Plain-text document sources
━━━━━━

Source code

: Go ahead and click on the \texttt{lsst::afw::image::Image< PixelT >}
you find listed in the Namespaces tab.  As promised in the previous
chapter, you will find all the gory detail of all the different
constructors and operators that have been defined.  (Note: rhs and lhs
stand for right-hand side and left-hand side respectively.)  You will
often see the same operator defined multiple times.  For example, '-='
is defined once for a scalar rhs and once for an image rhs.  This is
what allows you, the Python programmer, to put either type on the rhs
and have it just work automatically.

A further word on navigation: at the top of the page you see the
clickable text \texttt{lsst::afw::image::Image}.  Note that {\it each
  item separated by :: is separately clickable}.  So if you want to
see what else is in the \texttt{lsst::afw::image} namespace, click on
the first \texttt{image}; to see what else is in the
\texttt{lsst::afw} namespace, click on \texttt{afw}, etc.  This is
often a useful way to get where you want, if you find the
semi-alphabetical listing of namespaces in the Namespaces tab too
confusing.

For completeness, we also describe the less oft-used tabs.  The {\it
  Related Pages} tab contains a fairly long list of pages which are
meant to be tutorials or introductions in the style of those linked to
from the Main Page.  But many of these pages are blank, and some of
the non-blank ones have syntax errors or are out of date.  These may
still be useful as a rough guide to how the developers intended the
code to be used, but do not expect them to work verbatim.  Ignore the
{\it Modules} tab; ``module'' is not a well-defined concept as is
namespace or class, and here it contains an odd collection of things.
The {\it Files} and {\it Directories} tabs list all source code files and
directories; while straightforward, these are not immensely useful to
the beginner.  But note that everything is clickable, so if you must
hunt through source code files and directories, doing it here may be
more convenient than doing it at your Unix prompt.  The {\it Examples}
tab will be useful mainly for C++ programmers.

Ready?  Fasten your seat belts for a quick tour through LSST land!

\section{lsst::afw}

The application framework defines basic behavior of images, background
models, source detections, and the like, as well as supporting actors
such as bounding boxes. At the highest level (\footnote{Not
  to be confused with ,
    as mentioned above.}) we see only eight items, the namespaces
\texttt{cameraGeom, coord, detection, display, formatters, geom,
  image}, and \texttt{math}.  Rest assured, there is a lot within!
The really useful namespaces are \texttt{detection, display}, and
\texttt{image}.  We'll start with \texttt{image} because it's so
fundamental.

━━━━━━

> _Exercise instructions_
Reproduce, character for character, only the lines of the preceding data that start at the line with "through LSST land!" and end at the line with "The really useful", both included.

> _Output of the exercise_
Ready?  Fasten your seat belts for a quick tour through LSST land!

\section{lsst::afw}

The application framework defines basic behavior of images, background
models, source detections, and the like, as well as supporting actors
such as bounding boxes. At the highest level (\footnote{Not
  to be confused with ,
    as mentioned above.}) we see only eight items, the namespaces
\texttt{cameraGeom, coord, detection, display, formatters, geom,
  image}, and \texttt{math}.  Rest assured, there is a lot within!
The really useful namespaces are \texttt{detection, display}, and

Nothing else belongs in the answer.